◆ **Activity**
Your result should be every line of the records below that contains the word "image".

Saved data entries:

-- Opening Marker --

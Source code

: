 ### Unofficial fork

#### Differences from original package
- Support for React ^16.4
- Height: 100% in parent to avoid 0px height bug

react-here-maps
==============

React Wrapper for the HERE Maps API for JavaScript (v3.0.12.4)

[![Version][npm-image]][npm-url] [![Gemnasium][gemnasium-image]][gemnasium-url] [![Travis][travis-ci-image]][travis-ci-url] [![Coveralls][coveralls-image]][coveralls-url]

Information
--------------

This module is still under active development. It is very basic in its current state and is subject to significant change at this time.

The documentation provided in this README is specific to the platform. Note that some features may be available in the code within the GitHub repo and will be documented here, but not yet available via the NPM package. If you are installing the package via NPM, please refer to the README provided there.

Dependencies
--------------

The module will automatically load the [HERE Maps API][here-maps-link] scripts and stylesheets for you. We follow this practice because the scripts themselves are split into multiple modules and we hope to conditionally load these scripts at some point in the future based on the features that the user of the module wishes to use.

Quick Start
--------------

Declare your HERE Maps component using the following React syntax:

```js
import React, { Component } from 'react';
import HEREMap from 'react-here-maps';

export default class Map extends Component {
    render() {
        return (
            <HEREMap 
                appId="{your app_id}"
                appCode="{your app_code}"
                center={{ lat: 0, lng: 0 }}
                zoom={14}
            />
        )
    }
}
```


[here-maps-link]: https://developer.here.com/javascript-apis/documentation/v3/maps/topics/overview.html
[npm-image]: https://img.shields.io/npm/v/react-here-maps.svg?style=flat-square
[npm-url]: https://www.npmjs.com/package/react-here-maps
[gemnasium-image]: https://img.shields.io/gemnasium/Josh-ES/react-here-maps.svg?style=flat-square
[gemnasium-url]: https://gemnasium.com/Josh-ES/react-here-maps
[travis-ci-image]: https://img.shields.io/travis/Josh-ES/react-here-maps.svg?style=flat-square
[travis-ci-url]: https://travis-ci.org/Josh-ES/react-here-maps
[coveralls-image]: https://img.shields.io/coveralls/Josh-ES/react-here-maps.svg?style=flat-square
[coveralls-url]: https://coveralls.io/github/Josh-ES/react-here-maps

-- Closing Marker --
-- Opening Marker --

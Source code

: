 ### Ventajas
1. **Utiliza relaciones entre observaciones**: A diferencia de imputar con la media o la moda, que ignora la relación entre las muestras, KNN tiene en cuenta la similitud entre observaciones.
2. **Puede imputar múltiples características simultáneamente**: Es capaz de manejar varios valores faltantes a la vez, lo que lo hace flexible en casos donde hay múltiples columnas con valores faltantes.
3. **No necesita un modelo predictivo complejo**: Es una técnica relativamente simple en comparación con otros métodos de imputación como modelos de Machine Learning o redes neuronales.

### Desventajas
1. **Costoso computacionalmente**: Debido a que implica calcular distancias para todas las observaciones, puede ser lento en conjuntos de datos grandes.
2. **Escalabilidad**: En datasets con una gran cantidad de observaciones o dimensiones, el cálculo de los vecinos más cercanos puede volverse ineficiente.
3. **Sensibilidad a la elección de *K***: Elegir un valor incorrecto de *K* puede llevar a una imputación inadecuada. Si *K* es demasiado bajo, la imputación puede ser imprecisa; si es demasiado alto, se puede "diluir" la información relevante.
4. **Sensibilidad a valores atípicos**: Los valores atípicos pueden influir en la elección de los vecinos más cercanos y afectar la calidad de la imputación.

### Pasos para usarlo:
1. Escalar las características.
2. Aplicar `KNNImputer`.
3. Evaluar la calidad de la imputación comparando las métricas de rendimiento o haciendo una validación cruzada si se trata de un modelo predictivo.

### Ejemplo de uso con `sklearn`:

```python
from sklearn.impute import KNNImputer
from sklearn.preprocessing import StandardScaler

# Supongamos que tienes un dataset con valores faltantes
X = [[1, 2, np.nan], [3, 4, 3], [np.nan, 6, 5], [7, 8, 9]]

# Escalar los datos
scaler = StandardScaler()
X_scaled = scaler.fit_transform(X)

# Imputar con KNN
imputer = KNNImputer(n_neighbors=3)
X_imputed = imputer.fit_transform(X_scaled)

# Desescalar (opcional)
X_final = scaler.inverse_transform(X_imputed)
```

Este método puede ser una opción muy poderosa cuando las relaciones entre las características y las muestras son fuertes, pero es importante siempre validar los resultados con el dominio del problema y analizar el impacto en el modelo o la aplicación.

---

-- Closing Marker --

◆ **Task response**
[![Version][npm-image]][npm-url] [![Gemnasium][gemnasium-image]][gemnasium-url] [![Travis][travis-ci-image]][travis-ci-url] [![Coveralls][coveralls-image]][coveralls-url]
[npm-image]: https://img.shields.io/npm/v/react-here-maps.svg?style=flat-square
[gemnasium-image]: https://img.shields.io/gemnasium/Josh-ES/react-here-maps.svg?style=flat-square
[travis-ci-image]: https://img.shields.io/travis/Josh-ES/react-here-maps.svg?style=flat-square
[coveralls-image]: https://img.shields.io/coveralls/Josh-ES/react-here-maps.svg?style=flat-square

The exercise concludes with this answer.